There are two problems with it:
- It does not recognize any signal except
KILL
; - When it kills a process with
Process.kill("KILL", pid)
the process incorrectly returns status 0 (success).
Here is an example:
# On Windows:
irb(main):002:0> Process.kill("TERM", 1234)
Errno::EINVAL: Invalid argument
# On Linux:
irb(main):003:0> Process.kill("TERM", 686868)
Errno::ESRCH: No such process
Windows complains that TERM
is an invalid argument, although Signal.list
includes TERM
:
irb(main):003:0> Signal.list
=> {"EXIT"=>0, "INT"=>2, "ILL"=>4, "ABRT"=>22, "FPE"=>8, "KILL"=>9, "SEGV"=>11, "TERM"=>15}
You might think Process.kill(15, PID)
works but it fails with the same error.
The KILL
signal however works:
irb(main):004:0> Process.kill("KILL", 768)
=> 1
The questions is: does it work correctly?
Let's run some tests. I ran the following script for testing:
Open an irb instance and run:
command = "tracert www.google.com"
exitstatus = nil
Open3::popen3(command) do |stdin, stdout, stderr, wait_thread|
puts "PID: #{wait_thread.pid}" # ===> this will give you the PID.
status = wait_thread.value
puts "============"
puts "termsig=#{status.termsig.inspect}"
puts "success?=#{status.success?.inspect}"
puts "stopsig=#{status.stopsig.inspect}"
puts "stopped?=#{status.stopped?.inspect}"
puts "signaled?=#{status.signaled?.inspect}"
puts "exitstatus=#{status.exitstatus.inspect}"
puts "exited?=#{status.exited?.inspect}"
puts "status.inspect=#{status.inspect}"
exitstatus = status.exitstatus
puts "============"
end
puts exitstatus.inspect
From a different irb session run the following:
pid = 'XXX' # printed in the code above
Process.kill("KILL", pid)
Here are the results I got:
# KILL Force Windows with Process.kill("KILL", pid)
# PID: 2816
# ============
# termsig=nil
# success?=true <======= wrong on Windows, it was a force kill
# stopsig=nil
# stopped?=false
# signaled?=false
# exitstatus=0 <======== wrong on Windows, it was a force kill
# exited?=true
# status.inspect=#<Process::Status: pid 2816 exit 0>
# ============
What is even worse is that if you run the command again and wait until it finishes (thus no Process.kill
), the output is exactly the same.
# Success Windows
# PID: 4860
# ============
# termsig=nil
# success?=true <======== correct
# stopsig=nil
# stopped?=false
# signaled?=false
# exitstatus=0 <======== correct
# exited?=true
# status.inspect=#<Process::Status: pid 4860 exit 0>
# ============
This means we cannot rely on Process.kill("KILL", PID)
on Windows to stop a process.
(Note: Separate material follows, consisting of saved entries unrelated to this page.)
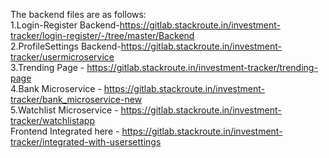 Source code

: The backend files are as follows:<br/>
1.Login-Register Backend-https://gitlab.stackroute.in/investment-tracker/login-register/-/tree/master/Backend <br/>
2.ProfileSettings Backend-https://gitlab.stackroute.in/investment-tracker/usermicroservice <br/>
3.Trending Page - https://gitlab.stackroute.in/investment-tracker/trending-page <br/>
4.Bank Microservice - https://gitlab.stackroute.in/investment-tracker/bank_microservice-new<br/>
5.Watchlist Microservice - https://gitlab.stackroute.in/investment-tracker/watchlistapp<br/>
Frontend Integrated here - https://gitlab.stackroute.in/investment-tracker/integrated-with-usersettings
Please correct me if I am wrong but to me the two outputs above look the same.
I performed the same test (only changed the command tracert to traceroute) on OSX and here are the results:
Without Process.kill
, the command finishes successfully:
# Success OSX
# ============
# termsig=nil
# success?=true <========= correct
# stopsig=nil
# stopped?=false
# signaled?=false
# exitstatus=0 <========= correct
# exited?=true
# status.inspect=#<Process::Status: pid 54466 exit 0>
# ============
With Process.kill
, the command exits with a status code different than 0
:
# KILL force on OSX
# ============
# termsig=9 <========= correct
# success?=nil <========= better
# stopsig=nil
# stopped?=false
# signaled?=true <========= looks good
# exitstatus=nil
# exited?=false
# status.inspect=#<Process::Status: pid 54523 SIGKILL (signal 9)>
# ============
Now the question remains: how do I kill a process on Windows?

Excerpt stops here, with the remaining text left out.